### What to produce
Out of the records below, copy all lines in which the word "Ento" occurs.

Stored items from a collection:
------------------------------

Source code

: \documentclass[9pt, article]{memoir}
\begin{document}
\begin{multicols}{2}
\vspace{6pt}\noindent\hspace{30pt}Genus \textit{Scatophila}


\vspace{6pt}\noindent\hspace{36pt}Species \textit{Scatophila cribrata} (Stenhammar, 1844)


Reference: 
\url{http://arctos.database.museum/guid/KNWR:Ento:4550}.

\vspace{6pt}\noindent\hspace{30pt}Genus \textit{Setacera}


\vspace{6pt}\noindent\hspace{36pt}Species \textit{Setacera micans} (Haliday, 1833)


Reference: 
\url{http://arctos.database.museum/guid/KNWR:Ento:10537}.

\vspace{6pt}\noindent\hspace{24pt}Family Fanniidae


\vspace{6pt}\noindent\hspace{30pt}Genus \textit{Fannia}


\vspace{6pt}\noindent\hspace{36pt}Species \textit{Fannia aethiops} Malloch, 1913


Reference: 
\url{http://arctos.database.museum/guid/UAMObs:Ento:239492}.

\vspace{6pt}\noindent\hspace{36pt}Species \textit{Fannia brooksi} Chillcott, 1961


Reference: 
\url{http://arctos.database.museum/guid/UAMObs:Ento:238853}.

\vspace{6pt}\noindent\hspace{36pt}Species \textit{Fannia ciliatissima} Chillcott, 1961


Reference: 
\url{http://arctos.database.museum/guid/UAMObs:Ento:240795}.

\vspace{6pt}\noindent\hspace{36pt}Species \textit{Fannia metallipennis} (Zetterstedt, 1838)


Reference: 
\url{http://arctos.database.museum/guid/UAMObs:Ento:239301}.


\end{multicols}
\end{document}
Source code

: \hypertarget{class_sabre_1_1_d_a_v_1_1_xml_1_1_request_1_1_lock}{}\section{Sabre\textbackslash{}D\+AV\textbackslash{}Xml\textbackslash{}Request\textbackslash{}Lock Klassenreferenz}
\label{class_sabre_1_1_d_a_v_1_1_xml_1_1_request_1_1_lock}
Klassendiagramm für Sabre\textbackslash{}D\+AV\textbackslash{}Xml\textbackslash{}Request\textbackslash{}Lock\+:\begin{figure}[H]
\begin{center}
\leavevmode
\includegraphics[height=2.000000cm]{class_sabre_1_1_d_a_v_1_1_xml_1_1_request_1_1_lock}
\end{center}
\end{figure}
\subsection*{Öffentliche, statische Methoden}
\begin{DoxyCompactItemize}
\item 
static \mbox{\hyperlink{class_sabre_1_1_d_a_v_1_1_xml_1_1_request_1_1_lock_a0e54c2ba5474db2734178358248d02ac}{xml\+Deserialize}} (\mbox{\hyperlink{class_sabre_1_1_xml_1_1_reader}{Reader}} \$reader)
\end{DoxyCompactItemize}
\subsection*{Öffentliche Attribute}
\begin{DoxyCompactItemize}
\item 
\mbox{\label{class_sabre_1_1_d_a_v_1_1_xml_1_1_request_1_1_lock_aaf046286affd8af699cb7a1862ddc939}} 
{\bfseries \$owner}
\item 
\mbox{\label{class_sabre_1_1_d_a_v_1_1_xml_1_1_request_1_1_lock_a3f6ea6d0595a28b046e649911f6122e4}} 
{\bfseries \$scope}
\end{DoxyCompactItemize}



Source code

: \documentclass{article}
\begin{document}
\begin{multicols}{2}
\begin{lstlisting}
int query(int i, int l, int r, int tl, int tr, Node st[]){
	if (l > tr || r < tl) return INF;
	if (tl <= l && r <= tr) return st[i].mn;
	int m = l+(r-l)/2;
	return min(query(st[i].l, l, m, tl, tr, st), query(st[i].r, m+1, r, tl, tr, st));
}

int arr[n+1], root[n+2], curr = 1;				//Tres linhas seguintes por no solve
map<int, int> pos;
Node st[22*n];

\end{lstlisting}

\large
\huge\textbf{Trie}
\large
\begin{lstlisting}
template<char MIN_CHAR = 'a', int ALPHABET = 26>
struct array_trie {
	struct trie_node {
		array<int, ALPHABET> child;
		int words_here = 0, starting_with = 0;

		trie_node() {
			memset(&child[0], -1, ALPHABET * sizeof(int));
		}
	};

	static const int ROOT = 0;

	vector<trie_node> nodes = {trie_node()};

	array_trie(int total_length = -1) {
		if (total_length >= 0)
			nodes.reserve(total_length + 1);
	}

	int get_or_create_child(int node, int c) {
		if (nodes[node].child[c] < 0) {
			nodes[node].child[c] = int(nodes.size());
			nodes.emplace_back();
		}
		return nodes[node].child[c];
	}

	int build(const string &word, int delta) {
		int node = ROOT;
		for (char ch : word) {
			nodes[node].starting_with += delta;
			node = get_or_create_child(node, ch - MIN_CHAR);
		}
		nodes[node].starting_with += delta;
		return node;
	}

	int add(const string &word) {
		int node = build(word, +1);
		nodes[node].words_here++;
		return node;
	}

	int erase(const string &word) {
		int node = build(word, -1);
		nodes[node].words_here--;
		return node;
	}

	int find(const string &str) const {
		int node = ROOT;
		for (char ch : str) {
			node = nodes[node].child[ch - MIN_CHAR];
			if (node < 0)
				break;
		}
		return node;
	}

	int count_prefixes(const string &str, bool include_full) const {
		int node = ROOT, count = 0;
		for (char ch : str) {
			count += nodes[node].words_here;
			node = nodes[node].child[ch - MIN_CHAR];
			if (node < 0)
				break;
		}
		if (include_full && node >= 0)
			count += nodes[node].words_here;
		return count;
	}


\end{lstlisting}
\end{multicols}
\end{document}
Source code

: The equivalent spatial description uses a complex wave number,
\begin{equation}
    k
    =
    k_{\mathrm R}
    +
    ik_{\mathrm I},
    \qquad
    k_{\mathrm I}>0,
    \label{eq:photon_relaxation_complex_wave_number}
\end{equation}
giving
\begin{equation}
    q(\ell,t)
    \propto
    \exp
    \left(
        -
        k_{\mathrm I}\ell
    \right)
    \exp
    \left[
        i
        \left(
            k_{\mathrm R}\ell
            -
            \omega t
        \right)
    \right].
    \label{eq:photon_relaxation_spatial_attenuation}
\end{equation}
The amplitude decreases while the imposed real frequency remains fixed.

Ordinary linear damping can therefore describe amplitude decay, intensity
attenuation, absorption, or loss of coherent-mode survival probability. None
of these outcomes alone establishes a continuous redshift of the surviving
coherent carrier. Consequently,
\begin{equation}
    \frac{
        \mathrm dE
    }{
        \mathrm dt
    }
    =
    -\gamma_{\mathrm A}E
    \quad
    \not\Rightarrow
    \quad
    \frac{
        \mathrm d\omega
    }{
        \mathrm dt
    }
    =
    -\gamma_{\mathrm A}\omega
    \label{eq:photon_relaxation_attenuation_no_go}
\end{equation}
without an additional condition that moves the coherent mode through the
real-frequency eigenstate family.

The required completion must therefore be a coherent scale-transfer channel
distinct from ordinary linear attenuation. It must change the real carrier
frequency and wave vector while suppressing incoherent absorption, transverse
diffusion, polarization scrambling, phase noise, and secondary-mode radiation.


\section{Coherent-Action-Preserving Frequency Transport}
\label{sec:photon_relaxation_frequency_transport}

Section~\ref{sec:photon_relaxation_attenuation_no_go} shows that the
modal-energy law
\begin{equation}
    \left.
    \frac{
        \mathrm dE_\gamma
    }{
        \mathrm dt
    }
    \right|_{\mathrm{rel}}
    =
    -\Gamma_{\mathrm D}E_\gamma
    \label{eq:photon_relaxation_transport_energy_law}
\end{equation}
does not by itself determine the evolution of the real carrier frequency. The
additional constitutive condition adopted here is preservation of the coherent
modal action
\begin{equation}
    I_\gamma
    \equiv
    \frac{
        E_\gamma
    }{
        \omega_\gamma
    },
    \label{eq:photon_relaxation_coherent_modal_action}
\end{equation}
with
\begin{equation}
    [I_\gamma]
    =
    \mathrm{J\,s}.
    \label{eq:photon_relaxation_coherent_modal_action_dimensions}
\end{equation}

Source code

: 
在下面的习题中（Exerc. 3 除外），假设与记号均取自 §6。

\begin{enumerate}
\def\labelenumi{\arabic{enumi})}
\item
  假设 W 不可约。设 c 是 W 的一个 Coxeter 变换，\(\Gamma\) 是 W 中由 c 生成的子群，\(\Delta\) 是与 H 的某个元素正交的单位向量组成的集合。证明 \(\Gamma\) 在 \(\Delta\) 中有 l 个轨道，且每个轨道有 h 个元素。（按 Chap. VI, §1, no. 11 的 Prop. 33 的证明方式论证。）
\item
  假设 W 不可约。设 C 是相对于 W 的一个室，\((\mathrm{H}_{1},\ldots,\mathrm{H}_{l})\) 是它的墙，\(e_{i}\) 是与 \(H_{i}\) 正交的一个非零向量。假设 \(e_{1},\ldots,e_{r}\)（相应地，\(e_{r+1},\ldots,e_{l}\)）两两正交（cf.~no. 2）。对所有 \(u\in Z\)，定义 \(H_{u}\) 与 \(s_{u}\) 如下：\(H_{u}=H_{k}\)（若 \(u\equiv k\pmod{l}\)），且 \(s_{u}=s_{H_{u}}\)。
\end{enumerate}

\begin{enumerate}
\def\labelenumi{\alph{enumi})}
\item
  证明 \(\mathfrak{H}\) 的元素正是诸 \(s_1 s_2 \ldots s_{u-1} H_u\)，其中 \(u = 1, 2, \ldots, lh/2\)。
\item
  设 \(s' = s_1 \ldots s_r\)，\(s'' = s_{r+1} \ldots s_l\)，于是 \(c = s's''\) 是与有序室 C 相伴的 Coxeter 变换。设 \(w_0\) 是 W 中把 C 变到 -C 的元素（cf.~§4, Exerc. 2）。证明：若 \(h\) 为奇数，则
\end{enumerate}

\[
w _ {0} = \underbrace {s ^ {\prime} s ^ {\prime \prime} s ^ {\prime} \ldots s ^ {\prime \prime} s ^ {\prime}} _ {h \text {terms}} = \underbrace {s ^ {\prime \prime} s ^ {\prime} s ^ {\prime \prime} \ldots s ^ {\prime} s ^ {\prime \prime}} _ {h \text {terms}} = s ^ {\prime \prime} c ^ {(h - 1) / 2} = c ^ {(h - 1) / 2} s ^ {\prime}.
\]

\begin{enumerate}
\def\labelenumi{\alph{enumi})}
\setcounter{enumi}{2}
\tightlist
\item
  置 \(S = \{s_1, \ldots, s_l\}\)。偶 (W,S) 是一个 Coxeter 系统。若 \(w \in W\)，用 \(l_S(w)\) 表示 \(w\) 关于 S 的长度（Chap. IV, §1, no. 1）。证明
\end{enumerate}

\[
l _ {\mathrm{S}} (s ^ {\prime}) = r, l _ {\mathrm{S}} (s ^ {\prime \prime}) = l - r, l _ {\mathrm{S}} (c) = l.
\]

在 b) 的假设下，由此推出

------------------------------

### Answer section
\url{http://arctos.database.museum/guid/KNWR:Ento:4550}.
\url{http://arctos.database.museum/guid/KNWR:Ento:10537}.
\url{http://arctos.database.museum/guid/UAMObs:Ento:239492}.
\url{http://arctos.database.museum/guid/UAMObs:Ento:238853}.
\url{http://arctos.database.museum/guid/UAMObs:Ento:240795}.
\url{http://arctos.database.museum/guid/UAMObs:Ento:239301}.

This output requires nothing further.